On Friday, Colonial Pipeline announced it had shut down its 5,500 miles of pipeline, which it said carried almost half of the East Coast’s fuel supplies. The company later said it was hit by a ransomware attack but has shared little about how cybercriminals broke into its network.

The FBI confirmed Monday that the group responsible is known as DarkSide, an Eastern European criminal gang.

Q: Why is our infrastructure vulnerable?

A: Much of America’s aging infrastructure was built long before online networks used today came into existence, resulting in vulnerabilities as existing organizations go digital.

’'The underlying enabling factors for this cybercrime explosion are rooted in the digital dumpster fire of our seemingly pathological need to connect everything to the Internet combined with how hard it is to actually secure what we have connected,’' Krebs testified.

In addition, local governments, school districts, small businesses, and others have limited ways to shore up cybersecurity in the face of a threat.

With the advent of cryptocurrency and expanding network of criminal groups like DarkSide, ransomware is a burgeoning enterprise, outpacing the development of protective measures.


Cryptocurrency, a form of digital cash, is unregulated or underregulated in some jurisdictions, making it more difficult to track.
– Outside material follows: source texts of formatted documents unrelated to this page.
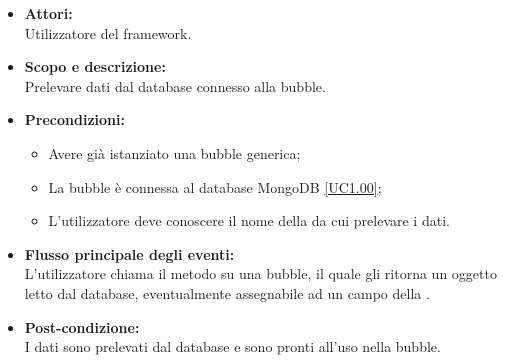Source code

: \begin{itemize}
	\item \textbf{Attori:}
	\\Utilizzatore del framework.
	\item \textbf{Scopo e descrizione:} 
	\\Prelevare dati dal database connesso alla bubble.
	\item \textbf{Precondizioni:}
	\begin{itemize}
		\item Avere già istanziato una bubble generica;
		\item La bubble è connessa al database MongoDB \ref{UC1.00};
		\item L'utilizzatore deve conoscere il nome della  da cui prelevare i dati.
	\end{itemize}
	\item \textbf{Flusso principale degli eventi:}
	\\L'utilizzatore chiama il metodo su una bubble, il quale gli ritorna un oggetto  letto dal database, eventualmente assegnabile ad un campo della .
	\item \textbf{Post-condizione:}
	\\I dati sono prelevati dal database e sono pronti all'uso nella bubble.
\end{itemize}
Hackers have even developed customer hotlines for their targets, streamlining the nefarious process.

’'Ransomware-as-a-Service is big business and we are not surprised groups like DarkSide are capitalizing on extortion techniques that are quickly becoming a hallmark for many eCrime actors,’' Matt Trushinski, technical director at the cybersecurity firm Arctic Wolf, wrote in an e-mail.
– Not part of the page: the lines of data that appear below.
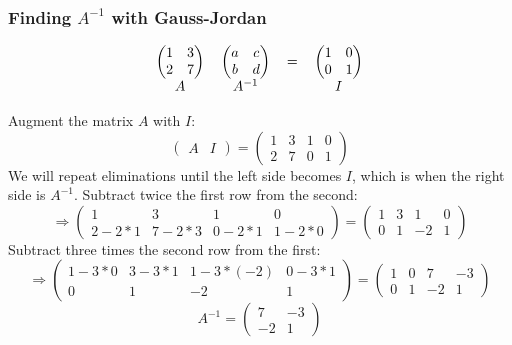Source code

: \documentclass[12pt]{article}
\begin{document}
\subsubsection{Finding $A^{-1}$ with Gauss-Jordan}
\[ 
  \begin{tabular}{cccc}
    $\left(
        \begin{matrix}
            1 & 3\\
            2 & 7
        \end{matrix}
    \right)$ &
    $\left(
        \begin{matrix}
            a & c\\
            b & d
        \end{matrix}
    \right)$ &
    $=$ & 
    $\left(
        \begin{matrix}
            1 & 0\\
            0 & 1
        \end{matrix}
    \right)$\\
    $A$ & $A^{-1}$ & & $I$
  \end{tabular}
\]

Augment the matrix $A$ with $I$:
\[
\left(
    \begin{array}{c|c}
        A & I
    \end{array}
\right)
=
\left(
    \begin{array}{cc|cc}
        1 & 3 & 1 & 0\\ 
        2 & 7 & 0 & 1
    \end{array}
\right)
\]
We will repeat eliminations until the left side becomes $I$, which is when the right side is $A^{-1}$. Subtract twice the first row from the second:
\[
\Rightarrow
\left(
    \begin{array}{cc|cc}
        1 & 3 & 1 & 0\\ 
        2-2*1 & 7-2*3 & 0-2*1 & 1-2*0
    \end{array}
\right)
=
\left(
    \begin{array}{cc|cc}
        1 & 3 & 1 & 0\\ 
        0 & 1 & -2 & 1
    \end{array}
\right)
\]
Subtract three times the second row from the first:
\[
\Rightarrow
\left(
    \begin{array}{cc|cc}
        1-3*0 & 3-3*1 & 1-3*(-2) & 0-3*1\\ 
        0 & 1 & -2 & 1
    \end{array}
\right)
=
\left(
    \begin{array}{cc|cc}
        1 & 0 & 7 & -3\\ 
        0 & 1 & -2 & 1
    \end{array}
\right)
\]
\[
A^{-1}=
\left(
    \begin{matrix}
        7 & -3\\
        -2 & 1
    \end{matrix}
\right)
\]
\end{document}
When it comes to critical industries like energy, experts say, the government needs to take a closer look at what steps companies take to secure themselves.

’'We need to have open and candid conversations with oil & gas companies about what measures they’re taking to protect the nation’s critical infrastructure,’' oil and gas cybersecurity expert Damon Small wrote in a statement. ’'In many ways, oil & gas is self-regulated.’'

Q: How much could ransomware attacks cost?
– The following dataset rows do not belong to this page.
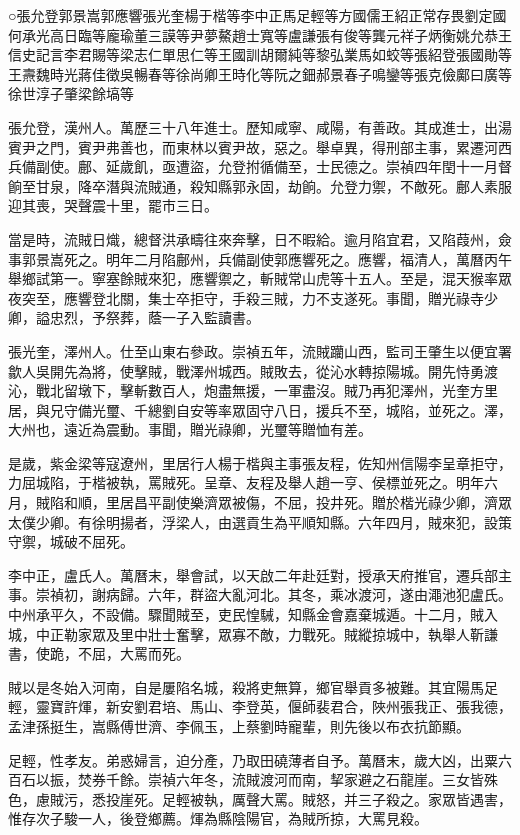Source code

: 
\begin{pinyinscope}
○張允登郭景嵩郭應響張光奎楊于楷等李中正馬足輕等方國儒王紹正常存畏劉定國何承光高日臨等龐瑜董三謨等尹夢鰲趙士寬等盧謙張有俊等龔元祥子炳衡姚允恭王信史記言李君賜等梁志仁單思仁等王國訓胡爾純等黎弘業馬如蛟等張紹登張國勛等王燾魏時光蔣佳徵吳暢春等徐尚卿王時化等阮之鈿郝景春子鳴鑾等張克儉鄺曰廣等徐世淳子肇梁餘塙等

張允登，漢州人。萬歷三十八年進士。歷知咸寧、咸陽，有善政。其成進士，出湯賓尹之門，賓尹弗善也，而東林以賓尹故，惡之。舉卓異，得刑部主事，累遷河西兵備副使。鄜、延歲飢，亟遭盜，允登拊循備至，士民德之。崇禎四年閏十一月督餉至甘泉，降卒潛與流賊通，殺知縣郭永固，劫餉。允登力禦，不敵死。鄜人素服迎其喪，哭聲震十里，罷市三日。

當是時，流賊日熾，總督洪承疇往來奔擊，日不暇給。逾月陷宜君，又陷葭州，僉事郭景嵩死之。明年二月陷鄜州，兵備副使郭應響死之。應響，福清人，萬曆丙午舉鄉試第一。寧塞餘賊來犯，應響禦之，斬賊常山虎等十五人。至是，混天猴率眾夜突至，應響登北關，集士卒拒守，手殺三賊，力不支遂死。事聞，贈光祿寺少卿，謚忠烈，予祭葬，蔭一子入監讀書。

張光奎，澤州人。仕至山東右參政。崇禎五年，流賊躪山西，監司王肇生以便宜署歙人吳開先為將，使擊賊，戰澤州城西。賊敗去，從沁水轉掠陽城。開先恃勇渡沁，戰北留墩下，擊斬數百人，炮盡無援，一軍盡沒。賊乃再犯澤州，光奎方里居，與兄守備光璽、千總劉自安等率眾固守八日，援兵不至，城陷，並死之。澤，大州也，遠近為震動。事聞，贈光祿卿，光璽等贈恤有差。

是歲，紫金梁等寇遼州，里居行人楊于楷與主事張友程，佐知州信陽李呈章拒守，力屈城陷，于楷被執，罵賊死。呈章、友程及舉人趙一亨、侯標並死之。明年六月，賊陷和順，里居昌平副使樂濟眾被傷，不屈，投井死。贈於楷光祿少卿，濟眾太僕少卿。有徐明揚者，浮梁人，由選貢生為平順知縣。六年四月，賊來犯，設策守禦，城破不屈死。

李中正，盧氏人。萬曆末，舉會試，以天啟二年赴廷對，授承天府推官，遷兵部主事。崇禎初，謝病歸。六年，群盜大亂河北。其冬，乘冰渡河，遂由澠池犯盧氏。中州承平久，不設備。驟聞賊至，吏民惶駴，知縣金會嘉棄城遁。十二月，賊入城，中正勒家眾及里中壯士奮擊，眾寡不敵，力戰死。賊縱掠城中，執舉人靳謙書，使跪，不屈，大罵而死。

賊以是冬始入河南，自是屢陷名城，殺將吏無算，鄉官舉貢多被難。其宜陽馬足輕，靈寶許煇，新安劉君培、馬山、李登英，偃師裴君合，陜州張我正、張我德，孟津孫挺生，嵩縣傅世濟、李佩玉，上蔡劉時寵輩，則先後以布衣抗節顯。

足輕，性孝友。弟惑婦言，迫分產，乃取田磽薄者自予。萬曆末，歲大凶，出粟六百石以振，焚券千餘。崇禎六年冬，流賊渡河而南，挈家避之石龍崖。三女皆殊色，慮賊污，悉投崖死。足輕被執，厲聲大罵。賊怒，并三子殺之。家眾皆遇害，惟存次子駿一人，後登鄉薦。煇為縣陰陽官，為賊所掠，大罵見殺。


\end{pinyinscope}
A: Given the far-reaching consequences of the onslaughts, it’s difficult to fully grasp the economic toll, though one firm calculated that the cost exceeds billions of dollars.

Victims can be anyone, including cities. In 2020, 113 federal, state, and local governments and agencies reported they had been struck, costing about $915 million, according to an estimate by Emsisoft, a cybersecurity company.

Hacker gangs can demand any sum of money they believe a company or government would pay to get back online.

Q: What can be done about ransomware attacks?


A: The best strategy is to stay ahead of the competition when updating security measures, Forrester analyst Allie Mellen said. A firm with less-stringent cybersecurity is likely to be targeted.

Put simply: ’'Outrun the guy next to you,’' she said.

On the list of ’'quick wins,’' Mellon advises strengthening passwords, testing the response plan in case of an emergency, and implementing multifactor authentication, which requires two or more levels of verification before a user can sign on to the company’s network.